> _Exercise aim_: From the entries that follow, pick out all lines holding "useRegistrationForm".

> _Exercise data_:
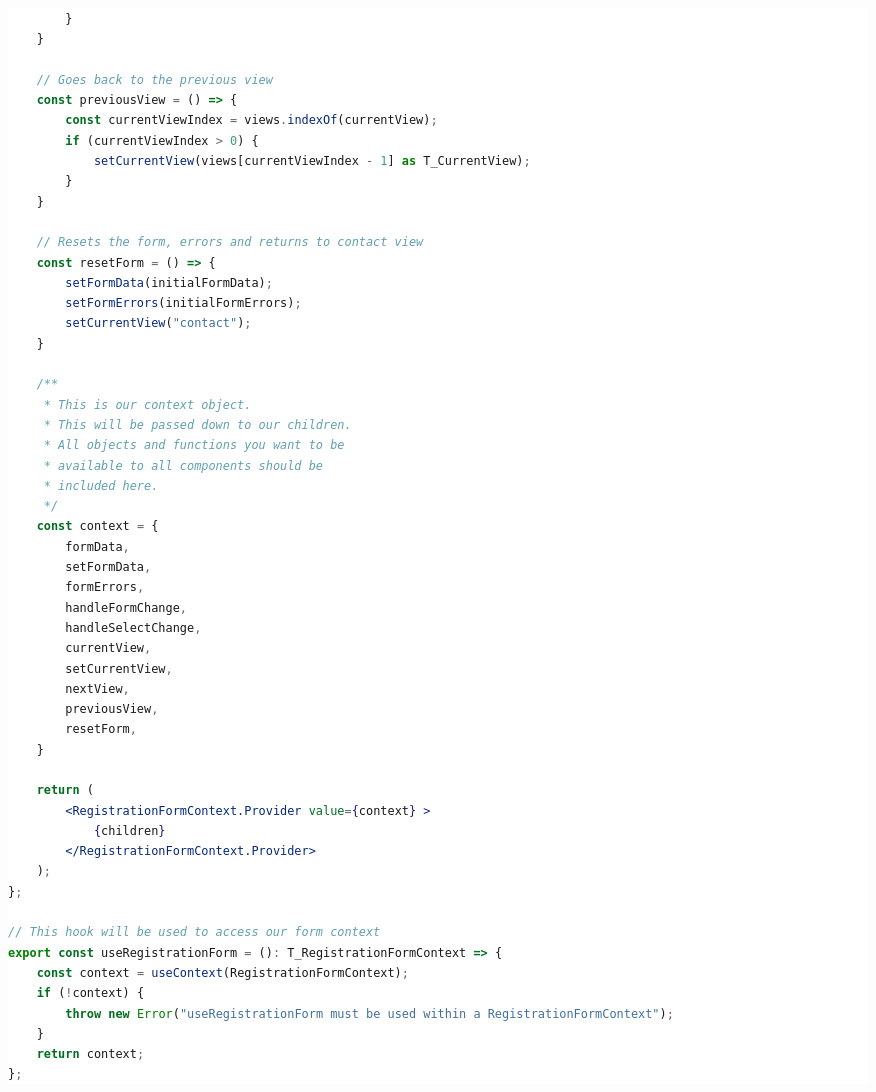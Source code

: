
 ```jsx
        }
    }

    // Goes back to the previous view
    const previousView = () => {
        const currentViewIndex = views.indexOf(currentView);
        if (currentViewIndex > 0) {
            setCurrentView(views[currentViewIndex - 1] as T_CurrentView);
        }
    }

    // Resets the form, errors and returns to contact view
    const resetForm = () => {
        setFormData(initialFormData);
        setFormErrors(initialFormErrors);
        setCurrentView("contact");
    }

    /**
     * This is our context object.
     * This will be passed down to our children.
     * All objects and functions you want to be
     * available to all components should be
     * included here.
     */
    const context = {
        formData,
        setFormData,
        formErrors,
        handleFormChange,
        handleSelectChange,
        currentView,
        setCurrentView,
        nextView,
        previousView,
        resetForm,
    }

    return (
        <RegistrationFormContext.Provider value={context} >
            {children}
        </RegistrationFormContext.Provider>
    );
};

// This hook will be used to access our form context
export const useRegistrationForm = (): T_RegistrationFormContext => {
    const context = useContext(RegistrationFormContext);
    if (!context) {
        throw new Error("useRegistrationForm must be used within a RegistrationFormContext");
    }
    return context;
};
```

> _Response to the exercise_:
export const useRegistrationForm = (): T_RegistrationFormContext => {
        throw new Error("useRegistrationForm must be used within a RegistrationFormContext");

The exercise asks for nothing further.